Life after death
Fascinated to find this outside the door this morning: a cat-killed bird corpse has been the object of overnight attention by molluscs and insects (one slug advancing and an ant also present in image). Their trails as they approached and circled the food source are clearly delineated.
This is the cycle of life and death as it should be. A predator's capture, perhaps partially eaten, is being consumed by scavengers that may in turn become food for other birds and beasts. Micro-organisms such as bacteria will also be involved. Nutriments are being taken up and passed along the food chain to the benefit of all concerned.
A book I've been reading, Life Everlasting by Bernd Heinrich, examines this natural cycle in relation to the animal world in which the death of one provides the wherewithal for the lives of others.

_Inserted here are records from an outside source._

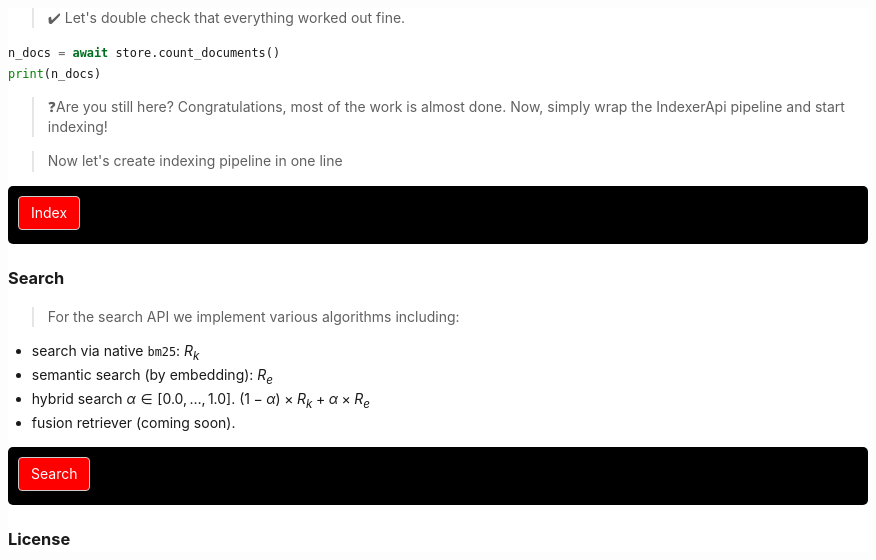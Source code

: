 > ✔️ Let's double check that everything worked out fine.

```python
n_docs = await store.count_documents()
print(n_docs)
```

>❓Are you still here? Congratulations, most of the work is almost done. Now, simply wrap the IndexerApi pipeline and start indexing!

> Now let's create indexing pipeline in one line

<details style="
background-color: #000; 
color: #fff; 
padding: 10px; 
border-radius: 5px;
"><summary style="display: inline-block; 
display: inline-block; 
padding: 6px 12px; 
margin-bottom: 4px;
border: 1px solid #ccc; 
border-radius: 4px; 
background-color: red; 
color: #fff;
cursor: pointer;
">Index</summary></details>

### Search
> For the search API we implement various algorithms including:
- search via native `bm25`: $R_k$
- semantic search (by embedding): $R_e$
- hybrid search $\alpha \in [0.0, \dots ,1.0]$. $(1 - \alpha) \times R_k + \alpha \times R_e$
- fusion retriever (coming soon).

<details style="
background-color: #000; 
color: #fff; 
padding: 10px; 
border-radius: 5px;
"><summary style="display: inline-block; 
display: inline-block; 
padding: 6px 12px; 
margin-bottom: 4px;
border: 1px solid #ccc; 
border-radius: 4px; 
background-color: red; 
color: #fff;
cursor: pointer;
">Search</summary></details>


### License
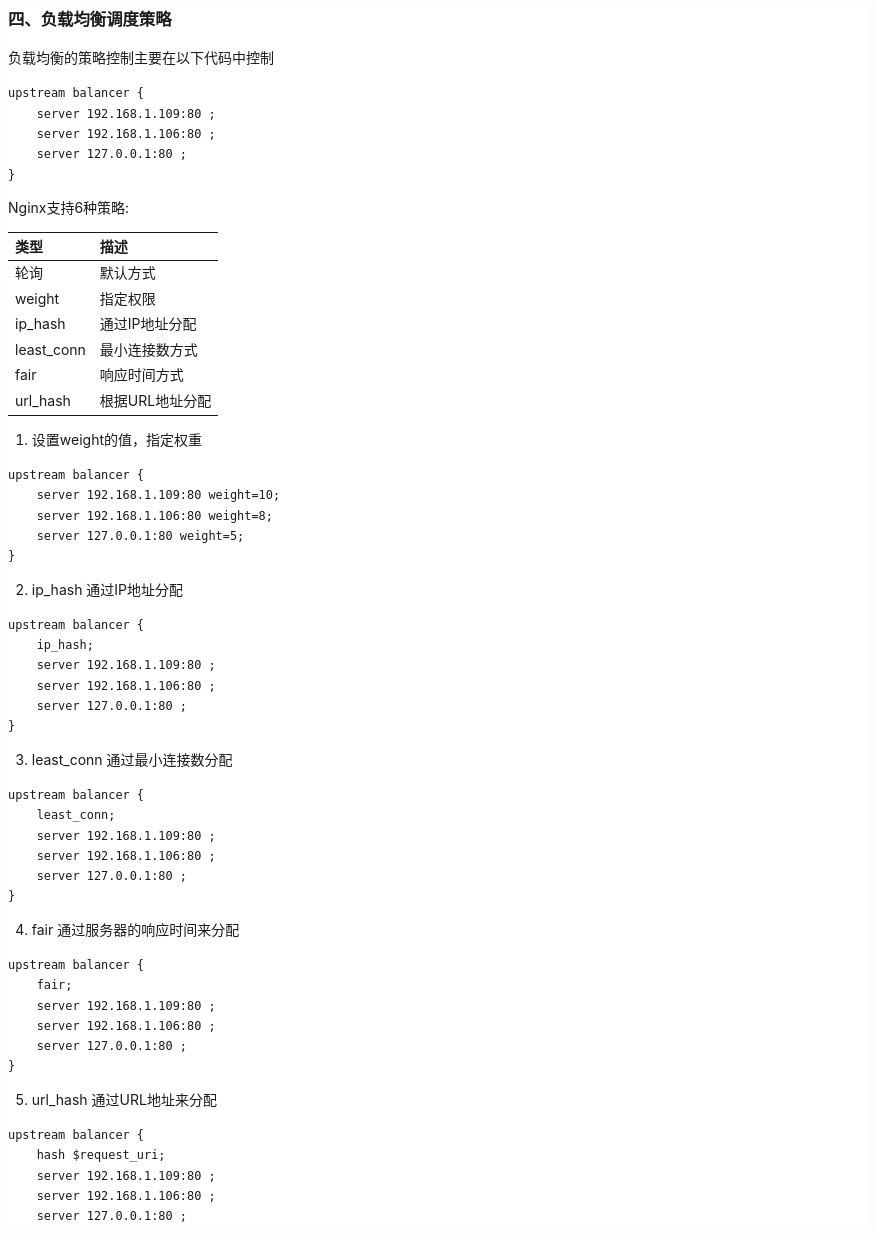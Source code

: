 ### 四、负载均衡调度策略
负载均衡的策略控制主要在以下代码中控制
```
upstream balancer {
    server 192.168.1.109:80 ;
    server 192.168.1.106:80 ;
    server 127.0.0.1:80 ;
}
```
Nginx支持6种策略:  

| 类型     | 描述     |
| :------------- | :------------- |
| 轮询       | 默认方式       |
| weight       | 指定权限       |
| ip_hash       | 通过IP地址分配       |
| least_conn       | 最小连接数方式       |
| fair       | 响应时间方式       |
| url_hash       | 根据URL地址分配       |

1. 设置weight的值，指定权重
```
upstream balancer {
    server 192.168.1.109:80 weight=10;
    server 192.168.1.106:80 weight=8;
    server 127.0.0.1:80 weight=5;
}
```
2. ip_hash 通过IP地址分配
```
upstream balancer {
    ip_hash;
    server 192.168.1.109:80 ;
    server 192.168.1.106:80 ;
    server 127.0.0.1:80 ;
}
```
3. least_conn 通过最小连接数分配
```
upstream balancer {
    least_conn;
    server 192.168.1.109:80 ;
    server 192.168.1.106:80 ;
    server 127.0.0.1:80 ;
}
```
4. fair 通过服务器的响应时间来分配
```
upstream balancer {
    fair;
    server 192.168.1.109:80 ;
    server 192.168.1.106:80 ;
    server 127.0.0.1:80 ;
}
```
5. url_hash 通过URL地址来分配
```
upstream balancer {
    hash $request_uri;
    server 192.168.1.109:80 ;
    server 192.168.1.106:80 ;
    server 127.0.0.1:80 ;
```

The American author, a naturalist, was inspired to write it by a friend's request for a green burial on his private forest property in Maine, in preference to a conventional interment sealed in a coffin or, worse, cremation which adds massively to the build-up of greenhouse gases.*
Heinrich deals with the role of sexton beetles that bury the corpses of mice in order to provide a food supply for their larvae; blowflies that can smell putrefaction 10 miles away and whose maggots in their vast numbers actually raise the temperature of the carcase; birds (crows, ravens, vultures) that scavenge the carrion and spread it far and wide as they fly away with it in their claws, beaks or stomachs; and mammals, such as coyotes and bears, that are not averse to carrying off bones and scraps when nothing better is available.
Green burial, sky burial, sea burial - they all provide the opportunity for our mortal remains to return to the earth and enrich it. Whatever our beliefs about an afterlife this natural cycle seems to be the best way to ensure that "death shall have no dominion".
* Embalming fluid (formaldehyde) is a such toxic chemical that, when used, a human body has to be sealed in a sterile container from which none can leak out. Cremation requires such high temperatures that the amount of fossil fuel required annually for the purpose in the USA has been estimated as equivalent to the fuel that would used for 80 car journeys to the moon and back.